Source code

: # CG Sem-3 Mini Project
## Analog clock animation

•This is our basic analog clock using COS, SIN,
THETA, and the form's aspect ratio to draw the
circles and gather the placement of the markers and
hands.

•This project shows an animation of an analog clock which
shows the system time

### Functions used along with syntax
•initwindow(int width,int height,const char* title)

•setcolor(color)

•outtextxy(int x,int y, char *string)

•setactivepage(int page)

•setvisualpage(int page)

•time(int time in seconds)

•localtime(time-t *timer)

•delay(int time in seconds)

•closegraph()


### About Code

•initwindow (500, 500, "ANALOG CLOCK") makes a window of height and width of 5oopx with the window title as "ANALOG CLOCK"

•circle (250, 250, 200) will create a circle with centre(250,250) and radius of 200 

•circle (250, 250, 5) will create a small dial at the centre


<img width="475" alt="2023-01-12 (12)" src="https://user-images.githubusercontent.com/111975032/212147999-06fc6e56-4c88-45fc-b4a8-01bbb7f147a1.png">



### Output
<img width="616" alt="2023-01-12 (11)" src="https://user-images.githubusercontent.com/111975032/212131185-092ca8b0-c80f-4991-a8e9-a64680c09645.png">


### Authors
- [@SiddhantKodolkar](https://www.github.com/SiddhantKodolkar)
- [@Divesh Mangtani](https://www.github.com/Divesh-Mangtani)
■ ■ ■ ■
Once you have read the listing, copy it out exactly.

Source code

: # CG Sem-3 Mini Project
## Analog clock animation

•This is our basic analog clock using COS, SIN,
THETA, and the form's aspect ratio to draw the
circles and gather the placement of the markers and
hands.

•This project shows an animation of an analog clock which
shows the system time

### Functions used along with syntax
•initwindow(int width,int height,const char* title)

•setcolor(color)

•outtextxy(int x,int y, char *string)

•setactivepage(int page)

•setvisualpage(int page)

•time(int time in seconds)

•localtime(time-t *timer)

•delay(int time in seconds)

•closegraph()


### About Code

•initwindow (500, 500, "ANALOG CLOCK") makes a window of height and width of 5oopx with the window title as "ANALOG CLOCK"

•circle (250, 250, 200) will create a circle with centre(250,250) and radius of 200 

•circle (250, 250, 5) will create a small dial at the centre


<img width="475" alt="2023-01-12 (12)" src="https://user-images.githubusercontent.com/111975032/212147999-06fc6e56-4c88-45fc-b4a8-01bbb7f147a1.png">



### Output
<img width="616" alt="2023-01-12 (11)" src="https://user-images.githubusercontent.com/111975032/212131185-092ca8b0-c80f-4991-a8e9-a64680c09645.png">


### Authors
- [@SiddhantKodolkar](https://www.github.com/SiddhantKodolkar)
- [@Divesh Mangtani](https://www.github.com/Divesh-Mangtani)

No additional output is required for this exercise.